Dúvidas assim que tendem a nos intimidar e às vezes até desanimar, surgem do fato de que encaramos o silêncio apenas na sua dimensão exterior. De modo que praticar o silêncio só é visto como a separação de tempo e lugar em que paramos, nos acalmamos e adentramos num estado meditativo de quietude e interiorização. Não restam dúvidas de que o silêncio tem este lado prático e devocional. No entanto, o que poderíamos dizer daqueles que não têm muito tempo ou não dispõem de oportunidades frequentes para experimentarem períodos (horas, dias, semanas, meses) de prática silenciosa, em solitude e tendo uma Bíblia aberta diante de si?

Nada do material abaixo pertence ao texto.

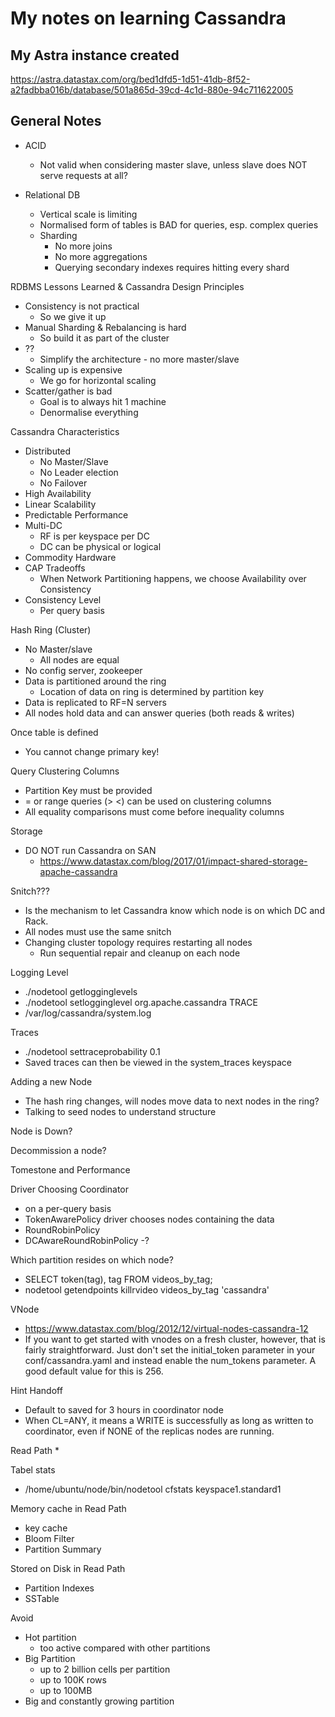 # My notes on learning Cassandra #

## My Astra instance created ##
https://astra.datastax.com/org/bed1dfd5-1d51-41db-8f52-a2fadbba016b/database/501a865d-39cd-4c1d-880e-94c711622005

## General Notes ##
- ACID
  * Not valid when considering master slave, unless slave does NOT serve requests at all?

- Relational DB
  * Vertical scale is limiting
  * Normalised form of tables is BAD for queries, esp. complex queries  
  * Sharding
    * No more joins
    * No more aggregations
    * Querying secondary indexes requires hitting every shard

RDBMS Lessons Learned & Cassandra Design Principles
* Consistency is not practical
  * So we give it up
* Manual Sharding & Rebalancing is hard
  * So build it as part of the cluster
* ??
  * Simplify the architecture - no more master/slave
* Scaling up is expensive
  * We go for horizontal scaling
* Scatter/gather is bad
  * Goal is to always hit 1 machine
  * Denormalise everything

Cassandra Characteristics
* Distributed
  * No Master/Slave
  * No Leader election  
  * No Failover
* High Availability
* Linear Scalability
* Predictable Performance
* Multi-DC
  * RF is per keyspace per DC
  * DC can be physical or logical
* Commodity Hardware
* CAP Tradeoffs
  * When Network Partitioning happens, we choose Availability over Consistency
* Consistency Level
  * Per query basis

Hash Ring (Cluster)
* No Master/slave
  * All nodes are equal
* No config server, zookeeper
* Data is partitioned around the ring
  * Location of data on ring is determined by partition key
* Data is replicated to RF=N servers
* All nodes hold data and can answer queries (both reads & writes)

Once table is defined
* You cannot change primary key!

Query Clustering Columns
* Partition Key must be provided
* = or range queries (> <) can be used on clustering columns
* All equality comparisons must come before inequality columns

Storage
* DO NOT run Cassandra on SAN
  * https://www.datastax.com/blog/2017/01/impact-shared-storage-apache-cassandra

Snitch???
* Is the mechanism to let Cassandra know which node is on which DC and Rack.
* All nodes must use the same snitch
* Changing cluster topology requires restarting all nodes
  * Run sequential repair and cleanup on each node

Logging Level
* ./nodetool getlogginglevels
* ./nodetool setlogginglevel org.apache.cassandra TRACE
* /var/log/cassandra/system.log

Traces
* ./nodetool settraceprobability 0.1
* Saved traces can then be viewed in the system_traces keyspace

Adding a new Node
* The hash ring changes, will nodes move data to next nodes in the ring?
* Talking to seed nodes to understand structure

Node is Down?

Decommission a node?

Tomestone and Performance


Driver Choosing Coordinator
* on a per-query basis
* TokenAwarePolicy driver chooses nodes containing the data
* RoundRobinPolicy
* DCAwareRoundRobinPolicy -?

Which partition resides on which node?
* SELECT token(tag), tag FROM videos_by_tag;
* nodetool getendpoints killrvideo videos_by_tag 'cassandra'

VNode
* https://www.datastax.com/blog/2012/12/virtual-nodes-cassandra-12
* If you want to get started with vnodes on a fresh cluster, however, that is fairly straightforward. Just don't set the initial_token parameter in your conf/cassandra.yaml and instead enable the num_tokens parameter. A good default value for this is 256.


Hint Handoff
* Default to saved for 3 hours in coordinator node
* When CL=ANY, it means a WRITE is successfully as long as written to coordinator, even if NONE of the replicas nodes are running.

Read Path
*

Tabel stats
* /home/ubuntu/node/bin/nodetool cfstats keyspace1.standard1

Memory cache in Read Path
* key cache
* Bloom Filter
* Partition Summary

Stored on Disk in Read Path
* Partition Indexes
* SSTable

Avoid
* Hot partition
  * too active compared with other partitions
* Big Partition
  * up to 2 billion cells per partition
  * up to 100K rows
  * up to 100MB
* Big and constantly growing partition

Apesar de acreditar que devemos lutar firmemente para abrirmos brechas em nossas agendas diárias para encontrarmo-nos com o Senhor em solitude, silêncio, meditação, oração e contemplação (Lectio Divina), jamais devemos nos esquecer de que o silêncio possui outra “face da moeda” que muitos de nós amantes da espiritualidade e mística cristãs acabamos por negligenciar, seja por desconhecimento ou esquecimento da mesma.
A tradição monástica, por mais surpreendente que possa parecer, ajuda-nos nesse sentido quando fala daquilo que poderíamos chamar de vida silenciosa, onde o silêncio, mais do que um momento de se colocar num lugar desprovido de barulhos, é considerado como uma atitude interior de recolhimento constante. Um voltar-se contínuo para o nosso centro divino, nosso “eu” interior, o santuário interno de nossa alma, em outras palavras, uma atitude de contínua atenção à Presença do Deus que nos habita através do Seu Espírito e que sempre está falando com cada um de nós. Os monges em seus escritos sempre tocam no assunto de se permanecer numa “cela” interior em meditação e oração incessantes mesmo durante as atividades do dia-a-dia (“Ora et Labora”).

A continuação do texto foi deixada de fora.